Task objective – Copy each line of the following material that has the string "this".

^^^^

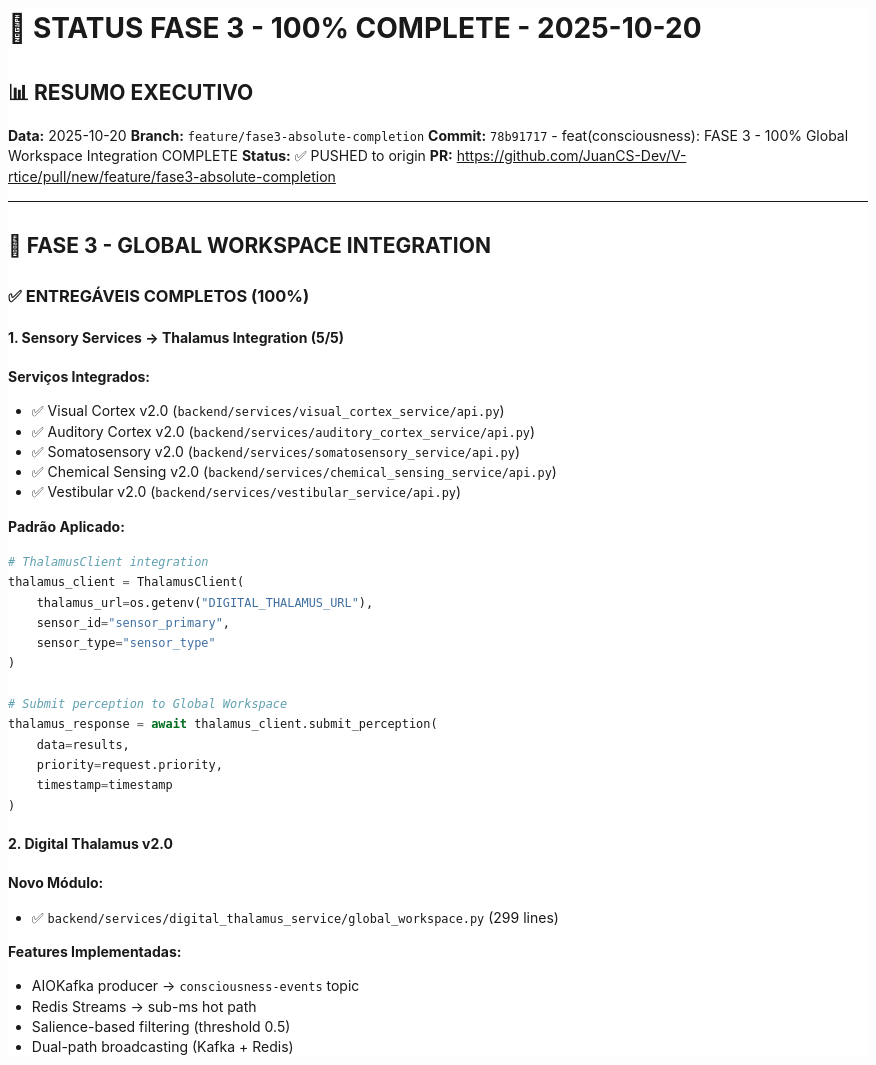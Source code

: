 # 🎉 STATUS FASE 3 - 100% COMPLETE - 2025-10-20

## 📊 RESUMO EXECUTIVO

**Data:** 2025-10-20
**Branch:** `feature/fase3-absolute-completion`
**Commit:** `78b91717` - feat(consciousness): FASE 3 - 100% Global Workspace Integration COMPLETE
**Status:** ✅ PUSHED to origin
**PR:** https://github.com/JuanCS-Dev/V-rtice/pull/new/feature/fase3-absolute-completion

---

## 🧠 FASE 3 - GLOBAL WORKSPACE INTEGRATION

### ✅ ENTREGÁVEIS COMPLETOS (100%)

#### 1. Sensory Services → Thalamus Integration (5/5)

**Serviços Integrados:**
- ✅ Visual Cortex v2.0 (`backend/services/visual_cortex_service/api.py`)
- ✅ Auditory Cortex v2.0 (`backend/services/auditory_cortex_service/api.py`)
- ✅ Somatosensory v2.0 (`backend/services/somatosensory_service/api.py`)
- ✅ Chemical Sensing v2.0 (`backend/services/chemical_sensing_service/api.py`)
- ✅ Vestibular v2.0 (`backend/services/vestibular_service/api.py`)

**Padrão Aplicado:**
```python
# ThalamusClient integration
thalamus_client = ThalamusClient(
    thalamus_url=os.getenv("DIGITAL_THALAMUS_URL"),
    sensor_id="sensor_primary",
    sensor_type="sensor_type"
)

# Submit perception to Global Workspace
thalamus_response = await thalamus_client.submit_perception(
    data=results,
    priority=request.priority,
    timestamp=timestamp
)
```

#### 2. Digital Thalamus v2.0

**Novo Módulo:**
- ✅ `backend/services/digital_thalamus_service/global_workspace.py` (299 lines)

**Features Implementadas:**
- AIOKafka producer → `consciousness-events` topic
- Redis Streams → sub-ms hot path
- Salience-based filtering (threshold 0.5)
- Dual-path broadcasting (Kafka + Redis)
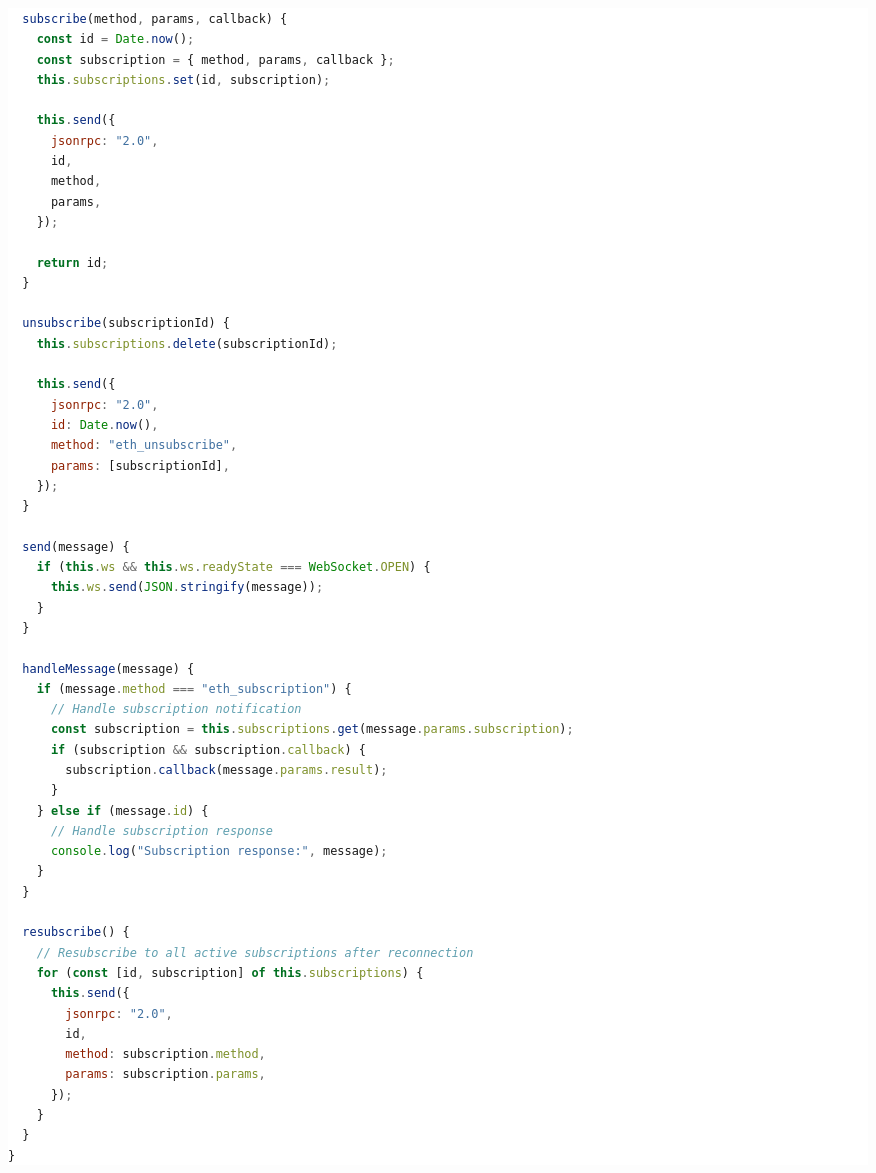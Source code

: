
 ```javascript
  subscribe(method, params, callback) {
    const id = Date.now();
    const subscription = { method, params, callback };
    this.subscriptions.set(id, subscription);

    this.send({
      jsonrpc: "2.0",
      id,
      method,
      params,
    });

    return id;
  }

  unsubscribe(subscriptionId) {
    this.subscriptions.delete(subscriptionId);

    this.send({
      jsonrpc: "2.0",
      id: Date.now(),
      method: "eth_unsubscribe",
      params: [subscriptionId],
    });
  }

  send(message) {
    if (this.ws && this.ws.readyState === WebSocket.OPEN) {
      this.ws.send(JSON.stringify(message));
    }
  }

  handleMessage(message) {
    if (message.method === "eth_subscription") {
      // Handle subscription notification
      const subscription = this.subscriptions.get(message.params.subscription);
      if (subscription && subscription.callback) {
        subscription.callback(message.params.result);
      }
    } else if (message.id) {
      // Handle subscription response
      console.log("Subscription response:", message);
    }
  }

  resubscribe() {
    // Resubscribe to all active subscriptions after reconnection
    for (const [id, subscription] of this.subscriptions) {
      this.send({
        jsonrpc: "2.0",
        id,
        method: subscription.method,
        params: subscription.params,
      });
    }
  }
}
```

^^^^

Exercise answer –
    this.subscriptions.set(id, subscription);
    this.send({
    this.subscriptions.delete(subscriptionId);
    this.send({
    if (this.ws && this.ws.readyState === WebSocket.OPEN) {
      this.ws.send(JSON.stringify(message));
      const subscription = this.subscriptions.get(message.params.subscription);
    for (const [id, subscription] of this.subscriptions) {
      this.send({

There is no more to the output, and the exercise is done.